The mystery of why twin teenage brothers wound up shot to death in a field near their South Miami-Dade home took another twist this week. They may have been involved in another murder, one sparked by a love triangle.
Michael and Miking Adams, 18-year-old seniors at Miami Southridge High, were both considered “persons of interest” in the Sept. 8 shooting of Keenen Bullard, 21, a worker at a group home where one brother also worked, law enforcement sources told the Miami Herald.
The twins had been questioned in connection with Bullard’s shooting, and last Thursday detectives served a search warrant at their Goulds home. Later in the day the teens disappeared and ran into an overgrown lot nearby.
Sources say one brother shot the other, then took his own life — but it was unclear if the shooting was a murder-suicide, or if both brothers chose to die. The Miami-Dade Medical Examiner’s Office has yet to issue its findings on the case.
“They didn’t want to go to prison. So... they ran into the bushes where one twin killed the other one, then himself,” a family friend told the Miami Herald. “God rest all three young men’s souls.”
Police detectives began investigating on Sept. 8, when Bullard was found shot to death inside Angel Heart Support Services, located at 11040 SW 172nd Terrace.
The police department described the single-family home as an assisted living facility. But the Florida Agency for Persons with Disabilities said it operated as a group home. The home had once been registered as a “homemaker companion service,” which helps elderly and disabled people cook, clean and run errands.

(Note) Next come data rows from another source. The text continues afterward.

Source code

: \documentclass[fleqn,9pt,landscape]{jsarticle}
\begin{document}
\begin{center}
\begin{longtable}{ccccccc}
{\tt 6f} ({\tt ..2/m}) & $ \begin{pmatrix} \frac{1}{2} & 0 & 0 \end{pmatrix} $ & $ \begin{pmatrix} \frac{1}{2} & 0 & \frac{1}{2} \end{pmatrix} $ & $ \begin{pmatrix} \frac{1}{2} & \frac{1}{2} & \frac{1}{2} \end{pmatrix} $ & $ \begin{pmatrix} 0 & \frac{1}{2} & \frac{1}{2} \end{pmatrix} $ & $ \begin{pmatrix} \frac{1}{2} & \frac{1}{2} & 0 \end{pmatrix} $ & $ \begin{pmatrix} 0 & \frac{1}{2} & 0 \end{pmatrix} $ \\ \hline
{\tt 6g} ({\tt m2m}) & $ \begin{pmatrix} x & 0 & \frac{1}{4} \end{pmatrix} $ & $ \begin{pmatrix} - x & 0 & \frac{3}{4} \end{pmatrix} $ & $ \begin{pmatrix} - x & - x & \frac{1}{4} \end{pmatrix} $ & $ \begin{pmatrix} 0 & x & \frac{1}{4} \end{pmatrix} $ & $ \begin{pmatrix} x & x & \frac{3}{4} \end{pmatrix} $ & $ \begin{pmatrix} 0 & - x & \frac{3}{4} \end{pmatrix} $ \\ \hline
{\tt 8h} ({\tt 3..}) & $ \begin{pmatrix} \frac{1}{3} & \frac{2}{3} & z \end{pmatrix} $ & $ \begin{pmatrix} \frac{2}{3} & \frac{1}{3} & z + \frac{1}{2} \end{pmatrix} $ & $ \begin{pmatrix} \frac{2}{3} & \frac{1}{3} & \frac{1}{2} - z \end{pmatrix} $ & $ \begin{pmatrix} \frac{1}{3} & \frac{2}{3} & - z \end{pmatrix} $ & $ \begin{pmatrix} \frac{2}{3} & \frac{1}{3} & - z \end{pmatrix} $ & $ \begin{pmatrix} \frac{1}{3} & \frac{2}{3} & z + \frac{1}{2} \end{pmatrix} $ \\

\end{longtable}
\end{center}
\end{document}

No one answered the door at the house Tuesday morning. The home’s owner, Eartha Mays, who also runs Angel Heart, could not be reached for comment.
As for Bullard, he graduated in 2016 from Keys Gate Charter High, and attended Tallahassee Community College. He eventually hoped to join law enforcement, perhaps as a border patrol agent.
According to an online obituary, was the “head houseman” at the facility “entrusted to care for individuals with disabilities.” His mother, Willicia Mosley, said Bullard beamed over his new job, proud of his touch dealing with disabled clients, feeding and bathing them and making them feel comfortable.
“He liked the independence of it,” Mosley said. “He liked that he was responsible for other people.”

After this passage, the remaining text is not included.